Available records Block Start

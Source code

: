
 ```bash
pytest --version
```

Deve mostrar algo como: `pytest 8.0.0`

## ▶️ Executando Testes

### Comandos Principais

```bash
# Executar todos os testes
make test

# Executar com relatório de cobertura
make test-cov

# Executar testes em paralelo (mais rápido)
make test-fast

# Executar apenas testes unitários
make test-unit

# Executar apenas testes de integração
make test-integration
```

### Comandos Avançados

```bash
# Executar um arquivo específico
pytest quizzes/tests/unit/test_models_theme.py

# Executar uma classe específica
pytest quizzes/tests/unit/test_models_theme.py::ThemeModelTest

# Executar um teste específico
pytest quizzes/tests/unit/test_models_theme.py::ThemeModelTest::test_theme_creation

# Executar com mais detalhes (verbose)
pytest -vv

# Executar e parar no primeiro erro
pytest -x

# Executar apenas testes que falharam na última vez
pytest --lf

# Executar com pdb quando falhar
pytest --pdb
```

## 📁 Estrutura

Available records Block End

— What is expected —
A verbatim repeat of all the entries above is the required answer.

— Exercise result —
Source code

:
 ```bash
pytest --version
```

Deve mostrar algo como: `pytest 8.0.0`

## ▶️ Executando Testes

### Comandos Principais

```bash
# Executar todos os testes
make test

# Executar com relatório de cobertura
make test-cov

# Executar testes em paralelo (mais rápido)
make test-fast

# Executar apenas testes unitários
make test-unit

# Executar apenas testes de integração
make test-integration
```

### Comandos Avançados

```bash
# Executar um arquivo específico
pytest quizzes/tests/unit/test_models_theme.py

# Executar uma classe específica
pytest quizzes/tests/unit/test_models_theme.py::ThemeModelTest

# Executar um teste específico
pytest quizzes/tests/unit/test_models_theme.py::ThemeModelTest::test_theme_creation

# Executar com mais detalhes (verbose)
pytest -vv

# Executar e parar no primeiro erro
pytest -x

# Executar apenas testes que falharam na última vez
pytest --lf

# Executar com pdb quando falhar
pytest --pdb
```

## 📁 Estrutura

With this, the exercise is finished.